- [DIRECTIONS]: Set down the data again word for word. Skip any pictures.

++++ INPUT MATERIAL ++++

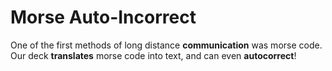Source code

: # Morse Auto-Incorrect

One of the first methods of long distance **communication** was morse code. Our deck **translates** morse code into text, and can even **autocorrect**!

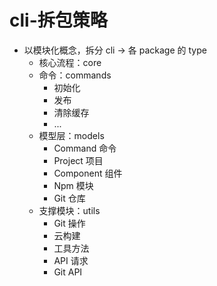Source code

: # cli-拆包策略

- 以模块化概念，拆分 cli -> 各 package 的 type
  - 核心流程：core
  - 命令：commands
    - 初始化
    - 发布
    - 清除缓存
    - ...
  - 模型层：models
    - Command 命令
    - Project 项目
    - Component 组件
    - Npm 模块
    - Git 仓库
  - 支撑模块：utils
    - Git 操作
    - 云构建
    - 工具方法
    - API 请求
    - Git API
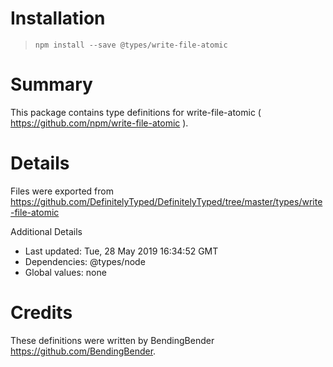 # Installation
> `npm install --save @types/write-file-atomic`

# Summary
This package contains type definitions for write-file-atomic ( https://github.com/npm/write-file-atomic ).

# Details
Files were exported from https://github.com/DefinitelyTyped/DefinitelyTyped/tree/master/types/write-file-atomic

Additional Details
 * Last updated: Tue, 28 May 2019 16:34:52 GMT
 * Dependencies: @types/node
 * Global values: none

# Credits
These definitions were written by BendingBender <https://github.com/BendingBender>.
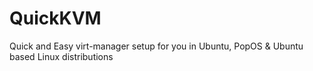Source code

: # QuickKVM
 Quick and Easy virt-manager setup for you in Ubuntu, PopOS & Ubuntu based Linux distributions
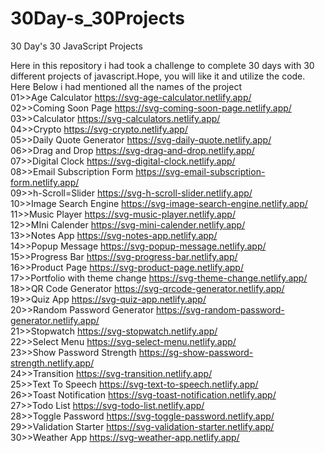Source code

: # 30Day-s_30Projects

30 Day's 30 JavaScript Projects

Here in this repository i had took a challenge to complete 30 days with 30 different projects of javascript.Hope, you will like it and utilize the code.</br>
Here Below i had mentioned all the names of the project</br>
01>>Age Calculator https://svg-age-calculator.netlify.app/</br>
02>>Coming Soon Page https://svg-coming-soon-page.netlify.app/</br>
03>>Calculator https://svg-calculators.netlify.app/</br>
04>>Crypto https://svg-crypto.netlify.app/</br>
05>>Daily Quote Generator https://svg-daily-quote.netlify.app/</br>
06>>Drag and Drop https://svg-drag-and-drop.netlify.app/</br>
07>>Digital Clock https://svg-digital-clock.netlify.app/</br>
08>>Email Subscription Form https://svg-email-subscription-form.netlify.app/</br>
09>>h-Scroll=Slider https://svg-h-scroll-slider.netlify.app/</br>
10>>Image Search Engine https://svg-image-search-engine.netlify.app/</br>
11>>Music Player https://svg-music-player.netlify.app/</br>
12>>MIni Calender https://svg-mini-calender.netlify.app/</br>
13>>Notes App https://svg-notes-app.netlify.app/</br>
14>>Popup Message https://svg-popup-message.netlify.app/</br>
15>>Progress Bar https://svg-progress-bar.netlify.app/</br>
16>>Product Page https://svg-product-page.netlify.app/</br>
17>>Portfolio with theme change https://svg-theme-change.netlify.app/</br>
18>>QR Code Generator https://svg-qrcode-generator.netlify.app/</br>
19>>Quiz App https://svg-quiz-app.netlify.app/</br>
20>>Random Password Generator https://svg-random-password-generator.netlify.app/</br>
21>>Stopwatch https://svg-stopwatch.netlify.app/</br>
22>>Select Menu https://svg-select-menu.netlify.app/</br>
23>>Show Password Strength https://sg-show-password-strength.netlify.app/</br>
24>>Transition https://svg-transition.netlify.app/</br>
25>>Text To Speech https://svg-text-to-speech.netlify.app/</br>
26>>Toast Notification https://svg-toast-notification.netlify.app/</br>
27>>Todo List https://svg-todo-list.netlify.app/</br>
28>>Toggle Password https://svg-toggle-password.netlify.app/</br>
29>>Validation Starter https://svg-validation-starter.netlify.app/</br>
30>>Weather App https://svg-weather-app.netlify.app/</br>
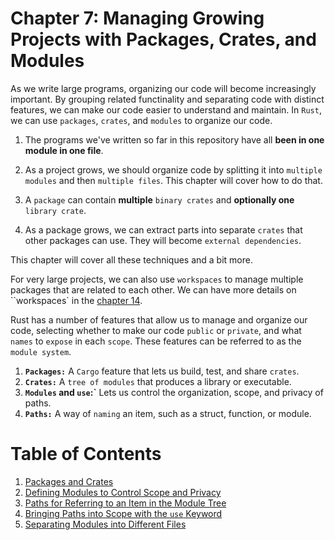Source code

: # Chapter 7: Managing Growing Projects with Packages, Crates, and Modules

As we write large programs, organizing our code will become increasingly important. By grouping related functinality and separating code with distinct features, we can make our code easier to understand and maintain. In ``Rust``, we can use ``packages``, ``crates``, and ``modules`` to organize our code.

1. The programs we've written so far in this repository have all **been in one module in one file**.

2. As a project grows, we should organize code by splitting it into `multiple modules` and then `multiple files`. This chapter will cover how to do that.

3. A ``package`` can contain **multiple** ``binary crates`` and **optionally one** ``library crate``.

4. As a package grows, we can extract parts into separate ``crates`` that other packages can use. They will become ``external dependencies``.

This chapter will cover all these techniques and a bit more.

For very large projects, we can also use ``workspaces`` to manage multiple packages that are related to each other. We can have more details on ``workspaces` in the [chapter 14](../14_more_about_cargo_and_crates_io/readme.md).

Rust has a number of features that allow us to manage and organize our code, selecting whether to make our code ``public`` or ``private``, and what ``names`` to ``expose`` in each ``scope``. These features can be referred to as the ``module system``.

1. **``Packages:``** A ``Cargo`` feature that lets us build, test, and share ``crates``.
2. **``Crates:``** A ``tree of modules`` that produces a library or executable.
3. **``Modules`` and ``use``:`** Lets us control the organization, scope, and privacy of paths.
4. **``Paths:``** A way of ``naming`` an item, such as a struct, function, or module.


# Table of Contents

1. [Packages and Crates](./1_packages_and_crates/readme.md)
2. [Defining Modules to Control Scope and Privacy](./2_defining_modules_to_control_scope_and_privacy/readme.md)
3. [Paths for Referring to an Item in the Module Tree](./3_paths_for_referring_to_an_item_in_the_module_tree/readme.md)
4. [Bringing Paths into Scope with the `use` Keyword](./4_bringing_paths_into_scope_with_the_use_keyword/readme.md)
5. [Separating Modules into Different Files](./5_separating_modules_into_different_files/readme.md)
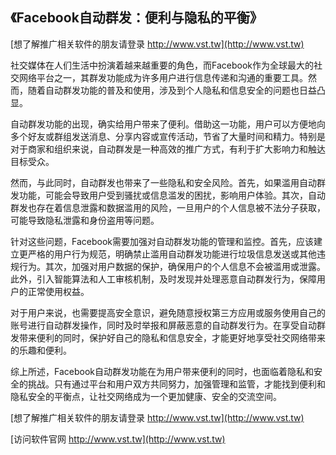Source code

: ## **《Facebook自动群发：便利与隐私的平衡》**

[想了解推广相关软件的朋友请登录 http://www.vst.tw](http://www.vst.tw)

社交媒体在人们生活中扮演着越来越重要的角色，而Facebook作为全球最大的社交网络平台之一，其群发功能成为许多用户进行信息传递和沟通的重要工具。然而，随着自动群发功能的普及和使用，涉及到个人隐私和信息安全的问题也日益凸显。

自动群发功能的出现，确实给用户带来了便利。借助这一功能，用户可以方便地向多个好友或群组发送消息、分享内容或宣传活动，节省了大量时间和精力。特别是对于商家和组织来说，自动群发是一种高效的推广方式，有利于扩大影响力和触达目标受众。

然而，与此同时，自动群发也带来了一些隐私和安全风险。首先，如果滥用自动群发功能，可能会导致用户受到骚扰或信息滥发的困扰，影响用户体验。其次，自动群发也存在着信息泄露和数据滥用的风险，一旦用户的个人信息被不法分子获取，可能导致隐私泄露和身份盗用等问题。

针对这些问题，Facebook需要加强对自动群发功能的管理和监控。首先，应该建立更严格的用户行为规范，明确禁止滥用自动群发功能进行垃圾信息发送或其他违规行为。其次，加强对用户数据的保护，确保用户的个人信息不会被滥用或泄露。此外，引入智能算法和人工审核机制，及时发现并处理恶意自动群发行为，保障用户的正常使用权益。

对于用户来说，也需要提高安全意识，避免随意授权第三方应用或服务使用自己的账号进行自动群发操作，同时及时举报和屏蔽恶意的自动群发行为。在享受自动群发带来便利的同时，保护好自己的隐私和信息安全，才能更好地享受社交网络带来的乐趣和便利。

综上所述，Facebook自动群发功能在为用户带来便利的同时，也面临着隐私和安全的挑战。只有通过平台和用户双方共同努力，加强管理和监管，才能找到便利和隐私安全的平衡点，让社交网络成为一个更加健康、安全的交流空间。

[想了解推广相关软件的朋友请登录 http://www.vst.tw](http://www.vst.tw)


[访问软件官网 http://www.vst.tw](http://www.vst.tw)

++++

- [OUTPUT BELOW]:
Source code

: # Morse Auto-Incorrect

One of the first methods of long distance **communication** was morse code. Our deck **translates** morse code into text, and can even **autocorrect**!

Source code

: # cli-拆包策略

- 以模块化概念，拆分 cli -> 各 package 的 type
  - 核心流程：core
  - 命令：commands
    - 初始化
    - 发布
    - 清除缓存
    - ...
  - 模型层：models
    - Command 命令
    - Project 项目
    - Component 组件
    - Npm 模块
    - Git 仓库
  - 支撑模块：utils
    - Git 操作
    - 云构建
    - 工具方法
    - API 请求
    - Git API
 # Installation
> `npm install --save @types/write-file-atomic`

# Summary
This package contains type definitions for write-file-atomic ( https://github.com/npm/write-file-atomic ).

# Details
Files were exported from https://github.com/DefinitelyTyped/DefinitelyTyped/tree/master/types/write-file-atomic

Additional Details
 * Last updated: Tue, 28 May 2019 16:34:52 GMT
 * Dependencies: @types/node
 * Global values: none

# Credits
These definitions were written by BendingBender <https://github.com/BendingBender>.
Source code

: # QuickKVM
 Quick and Easy virt-manager setup for you in Ubuntu, PopOS & Ubuntu based Linux distributions
Source code

: # 30Day-s_30Projects

30 Day's 30 JavaScript Projects

Here in this repository i had took a challenge to complete 30 days with 30 different projects of javascript.Hope, you will like it and utilize the code.</br>
Here Below i had mentioned all the names of the project</br>
01>>Age Calculator https://svg-age-calculator.netlify.app/</br>
02>>Coming Soon Page https://svg-coming-soon-page.netlify.app/</br>
03>>Calculator https://svg-calculators.netlify.app/</br>
04>>Crypto https://svg-crypto.netlify.app/</br>
05>>Daily Quote Generator https://svg-daily-quote.netlify.app/</br>
06>>Drag and Drop https://svg-drag-and-drop.netlify.app/</br>
07>>Digital Clock https://svg-digital-clock.netlify.app/</br>
08>>Email Subscription Form https://svg-email-subscription-form.netlify.app/</br>
09>>h-Scroll=Slider https://svg-h-scroll-slider.netlify.app/</br>
10>>Image Search Engine https://svg-image-search-engine.netlify.app/</br>
11>>Music Player https://svg-music-player.netlify.app/</br>
12>>MIni Calender https://svg-mini-calender.netlify.app/</br>
13>>Notes App https://svg-notes-app.netlify.app/</br>
14>>Popup Message https://svg-popup-message.netlify.app/</br>
15>>Progress Bar https://svg-progress-bar.netlify.app/</br>
16>>Product Page https://svg-product-page.netlify.app/</br>
17>>Portfolio with theme change https://svg-theme-change.netlify.app/</br>
18>>QR Code Generator https://svg-qrcode-generator.netlify.app/</br>
19>>Quiz App https://svg-quiz-app.netlify.app/</br>
20>>Random Password Generator https://svg-random-password-generator.netlify.app/</br>
21>>Stopwatch https://svg-stopwatch.netlify.app/</br>
22>>Select Menu https://svg-select-menu.netlify.app/</br>
23>>Show Password Strength https://sg-show-password-strength.netlify.app/</br>
24>>Transition https://svg-transition.netlify.app/</br>
25>>Text To Speech https://svg-text-to-speech.netlify.app/</br>
26>>Toast Notification https://svg-toast-notification.netlify.app/</br>
27>>Todo List https://svg-todo-list.netlify.app/</br>
28>>Toggle Password https://svg-toggle-password.netlify.app/</br>
29>>Validation Starter https://svg-validation-starter.netlify.app/</br>
30>>Weather App https://svg-weather-app.netlify.app/</br>
Source code

: # Chapter 7: Managing Growing Projects with Packages, Crates, and Modules

As we write large programs, organizing our code will become increasingly important. By grouping related functinality and separating code with distinct features, we can make our code easier to understand and maintain. In ``Rust``, we can use ``packages``, ``crates``, and ``modules`` to organize our code.

1. The programs we've written so far in this repository have all **been in one module in one file**.

2. As a project grows, we should organize code by splitting it into `multiple modules` and then `multiple files`. This chapter will cover how to do that.

3. A ``package`` can contain **multiple** ``binary crates`` and **optionally one** ``library crate``.

4. As a package grows, we can extract parts into separate ``crates`` that other packages can use. They will become ``external dependencies``.

This chapter will cover all these techniques and a bit more.

For very large projects, we can also use ``workspaces`` to manage multiple packages that are related to each other. We can have more details on ``workspaces` in the [chapter 14](../14_more_about_cargo_and_crates_io/readme.md).

Rust has a number of features that allow us to manage and organize our code, selecting whether to make our code ``public`` or ``private``, and what ``names`` to ``expose`` in each ``scope``. These features can be referred to as the ``module system``.

1. **``Packages:``** A ``Cargo`` feature that lets us build, test, and share ``crates``.
2. **``Crates:``** A ``tree of modules`` that produces a library or executable.
3. **``Modules`` and ``use``:`** Lets us control the organization, scope, and privacy of paths.
4. **``Paths:``** A way of ``naming`` an item, such as a struct, function, or module.


# Table of Contents

1. [Packages and Crates](./1_packages_and_crates/readme.md)
2. [Defining Modules to Control Scope and Privacy](./2_defining_modules_to_control_scope_and_privacy/readme.md)
3. [Paths for Referring to an Item in the Module Tree](./3_paths_for_referring_to_an_item_in_the_module_tree/readme.md)
4. [Bringing Paths into Scope with the `use` Keyword](./4_bringing_paths_into_scope_with_the_use_keyword/readme.md)
5. [Separating Modules into Different Files](./5_separating_modules_into_different_files/readme.md)
Source code

: ## **《Facebook自动群发：便利与隐私的平衡》**

[想了解推广相关软件的朋友请登录 http://www.vst.tw](http://www.vst.tw)

社交媒体在人们生活中扮演着越来越重要的角色，而Facebook作为全球最大的社交网络平台之一，其群发功能成为许多用户进行信息传递和沟通的重要工具。然而，随着自动群发功能的普及和使用，涉及到个人隐私和信息安全的问题也日益凸显。

自动群发功能的出现，确实给用户带来了便利。借助这一功能，用户可以方便地向多个好友或群组发送消息、分享内容或宣传活动，节省了大量时间和精力。特别是对于商家和组织来说，自动群发是一种高效的推广方式，有利于扩大影响力和触达目标受众。

然而，与此同时，自动群发也带来了一些隐私和安全风险。首先，如果滥用自动群发功能，可能会导致用户受到骚扰或信息滥发的困扰，影响用户体验。其次，自动群发也存在着信息泄露和数据滥用的风险，一旦用户的个人信息被不法分子获取，可能导致隐私泄露和身份盗用等问题。

针对这些问题，Facebook需要加强对自动群发功能的管理和监控。首先，应该建立更严格的用户行为规范，明确禁止滥用自动群发功能进行垃圾信息发送或其他违规行为。其次，加强对用户数据的保护，确保用户的个人信息不会被滥用或泄露。此外，引入智能算法和人工审核机制，及时发现并处理恶意自动群发行为，保障用户的正常使用权益。

对于用户来说，也需要提高安全意识，避免随意授权第三方应用或服务使用自己的账号进行自动群发操作，同时及时举报和屏蔽恶意的自动群发行为。在享受自动群发带来便利的同时，保护好自己的隐私和信息安全，才能更好地享受社交网络带来的乐趣和便利。

综上所述，Facebook自动群发功能在为用户带来便利的同时，也面临着隐私和安全的挑战。只有通过平台和用户双方共同努力，加强管理和监管，才能找到便利和隐私安全的平衡点，让社交网络成为一个更加健康、安全的交流空间。

[想了解推广相关软件的朋友请登录 http://www.vst.tw](http://www.vst.tw)


[访问软件官网 http://www.vst.tw](http://www.vst.tw)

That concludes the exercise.